In the output of ls -n, the first character indicates the type. d for directory, - for regular, l for symlink, so you could do:

LC_ALL=C ls -Aqn | LC_ALL=C grep  -c '^-' # regular files only
LC_ALL=C ls -Aqn | LC_ALL=C grep -vc '^d' # anything but directory

(remove the -A option if you don't want to count hidden files).

You could also do the check after symlink resolution,

LC_ALL=C ls -LAqn | LC_ALL=C grep  -c '^-' # regular files or symlinks to regulars
LC_ALL=C ls -LAqn | LC_ALL=C grep -vc '^d' # anything but directory and symlinks to dirs.

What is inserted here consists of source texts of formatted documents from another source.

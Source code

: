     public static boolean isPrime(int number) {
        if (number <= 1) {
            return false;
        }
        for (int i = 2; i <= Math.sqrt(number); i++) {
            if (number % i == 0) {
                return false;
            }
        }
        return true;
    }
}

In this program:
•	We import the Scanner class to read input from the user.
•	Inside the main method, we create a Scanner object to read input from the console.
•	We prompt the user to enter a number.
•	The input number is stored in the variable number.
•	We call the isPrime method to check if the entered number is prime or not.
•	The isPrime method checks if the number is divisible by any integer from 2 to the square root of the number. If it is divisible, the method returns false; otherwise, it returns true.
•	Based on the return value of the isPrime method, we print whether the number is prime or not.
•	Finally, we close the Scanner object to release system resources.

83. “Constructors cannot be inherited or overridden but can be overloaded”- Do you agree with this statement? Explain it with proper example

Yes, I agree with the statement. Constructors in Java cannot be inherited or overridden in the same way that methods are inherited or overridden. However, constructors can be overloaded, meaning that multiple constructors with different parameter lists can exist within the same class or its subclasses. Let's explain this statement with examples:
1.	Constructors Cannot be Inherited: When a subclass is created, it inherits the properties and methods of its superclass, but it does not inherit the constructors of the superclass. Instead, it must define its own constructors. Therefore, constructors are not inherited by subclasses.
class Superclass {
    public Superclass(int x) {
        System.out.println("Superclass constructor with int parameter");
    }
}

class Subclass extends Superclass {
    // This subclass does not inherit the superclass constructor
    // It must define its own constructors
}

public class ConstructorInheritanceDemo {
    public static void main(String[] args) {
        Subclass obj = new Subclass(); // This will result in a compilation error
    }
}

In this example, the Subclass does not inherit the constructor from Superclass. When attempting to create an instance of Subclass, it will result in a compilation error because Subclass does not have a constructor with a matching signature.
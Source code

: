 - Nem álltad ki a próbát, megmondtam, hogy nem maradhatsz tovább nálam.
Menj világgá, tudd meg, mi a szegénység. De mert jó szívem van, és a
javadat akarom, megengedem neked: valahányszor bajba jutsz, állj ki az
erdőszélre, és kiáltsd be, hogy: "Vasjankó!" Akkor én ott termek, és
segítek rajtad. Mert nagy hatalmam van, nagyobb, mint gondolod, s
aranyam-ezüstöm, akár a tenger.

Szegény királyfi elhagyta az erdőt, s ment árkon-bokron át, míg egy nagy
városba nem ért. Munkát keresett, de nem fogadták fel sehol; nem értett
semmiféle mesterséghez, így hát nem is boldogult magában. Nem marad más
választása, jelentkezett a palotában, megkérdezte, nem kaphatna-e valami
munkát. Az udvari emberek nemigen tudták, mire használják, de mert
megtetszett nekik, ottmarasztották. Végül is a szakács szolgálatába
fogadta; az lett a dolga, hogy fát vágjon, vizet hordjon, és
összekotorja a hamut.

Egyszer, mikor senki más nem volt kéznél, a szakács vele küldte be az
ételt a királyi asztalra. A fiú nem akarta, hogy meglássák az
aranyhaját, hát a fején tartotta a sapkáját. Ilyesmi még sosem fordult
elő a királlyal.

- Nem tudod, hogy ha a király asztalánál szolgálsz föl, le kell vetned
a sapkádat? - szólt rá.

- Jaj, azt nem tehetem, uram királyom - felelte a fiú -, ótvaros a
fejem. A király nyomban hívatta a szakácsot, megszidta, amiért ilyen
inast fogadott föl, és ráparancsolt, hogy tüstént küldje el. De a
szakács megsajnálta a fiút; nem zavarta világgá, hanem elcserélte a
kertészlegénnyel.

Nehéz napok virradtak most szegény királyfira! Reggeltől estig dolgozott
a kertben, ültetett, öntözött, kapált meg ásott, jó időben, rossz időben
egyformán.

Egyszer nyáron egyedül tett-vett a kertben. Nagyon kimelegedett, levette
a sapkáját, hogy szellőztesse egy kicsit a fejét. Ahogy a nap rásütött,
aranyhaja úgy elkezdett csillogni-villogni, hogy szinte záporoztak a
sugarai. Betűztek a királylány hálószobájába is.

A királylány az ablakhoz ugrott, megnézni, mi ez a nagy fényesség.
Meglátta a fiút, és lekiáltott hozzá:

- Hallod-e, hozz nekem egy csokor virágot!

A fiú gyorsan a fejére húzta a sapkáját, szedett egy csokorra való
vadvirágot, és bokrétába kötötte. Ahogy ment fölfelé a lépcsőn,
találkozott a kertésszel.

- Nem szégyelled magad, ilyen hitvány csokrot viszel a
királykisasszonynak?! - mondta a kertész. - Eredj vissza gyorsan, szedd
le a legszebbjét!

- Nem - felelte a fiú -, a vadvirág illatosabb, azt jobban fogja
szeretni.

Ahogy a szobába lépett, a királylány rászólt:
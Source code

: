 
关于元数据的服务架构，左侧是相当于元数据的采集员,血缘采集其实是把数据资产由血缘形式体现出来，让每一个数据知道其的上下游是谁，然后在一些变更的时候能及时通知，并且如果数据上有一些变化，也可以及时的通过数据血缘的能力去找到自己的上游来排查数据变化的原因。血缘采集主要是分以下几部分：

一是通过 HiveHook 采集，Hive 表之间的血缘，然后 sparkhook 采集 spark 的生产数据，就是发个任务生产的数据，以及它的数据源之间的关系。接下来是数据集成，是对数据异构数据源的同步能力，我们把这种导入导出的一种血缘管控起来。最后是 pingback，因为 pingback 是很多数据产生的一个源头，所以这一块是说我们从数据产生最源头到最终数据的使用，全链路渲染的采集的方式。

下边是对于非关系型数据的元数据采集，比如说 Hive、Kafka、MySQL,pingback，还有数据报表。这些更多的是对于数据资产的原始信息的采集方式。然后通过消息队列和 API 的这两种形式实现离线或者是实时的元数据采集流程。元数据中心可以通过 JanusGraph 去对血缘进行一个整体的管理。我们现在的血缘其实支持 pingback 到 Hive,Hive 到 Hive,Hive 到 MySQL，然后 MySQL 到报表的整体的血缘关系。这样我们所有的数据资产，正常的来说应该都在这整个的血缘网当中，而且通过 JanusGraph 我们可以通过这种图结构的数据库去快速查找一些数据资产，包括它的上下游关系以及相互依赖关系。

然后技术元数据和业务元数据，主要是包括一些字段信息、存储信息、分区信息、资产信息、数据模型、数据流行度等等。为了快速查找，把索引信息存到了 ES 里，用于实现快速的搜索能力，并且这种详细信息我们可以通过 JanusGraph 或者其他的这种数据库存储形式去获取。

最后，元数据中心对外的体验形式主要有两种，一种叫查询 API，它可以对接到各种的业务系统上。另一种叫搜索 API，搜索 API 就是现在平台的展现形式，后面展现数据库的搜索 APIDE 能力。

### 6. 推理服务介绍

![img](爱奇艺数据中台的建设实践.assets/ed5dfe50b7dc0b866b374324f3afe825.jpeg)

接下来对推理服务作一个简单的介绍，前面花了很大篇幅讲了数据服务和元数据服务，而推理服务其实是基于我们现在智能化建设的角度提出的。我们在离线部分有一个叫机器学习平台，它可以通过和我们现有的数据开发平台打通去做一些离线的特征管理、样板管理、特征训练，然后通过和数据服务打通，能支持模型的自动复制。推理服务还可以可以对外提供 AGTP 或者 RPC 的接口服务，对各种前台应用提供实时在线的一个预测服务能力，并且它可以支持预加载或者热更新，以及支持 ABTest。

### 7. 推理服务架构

With the zsh shell, you can also do it using globbing:

(){print $#} *(NDoN.)  # regular
(){print $#} *(NDoN^/) # non-directories

After symlink resolution (adding the - glob qualifier):

(){print $#} *(NDoN-.)  # regular
(){print $#} *(NDoN-^/) # non-directories

(remove the D qualifier if you don't want to count hidden files).

oN is to disable the sorting of the file list as an optimisation as we don't care about the order. The GNU implementation of ls has a -U option for that.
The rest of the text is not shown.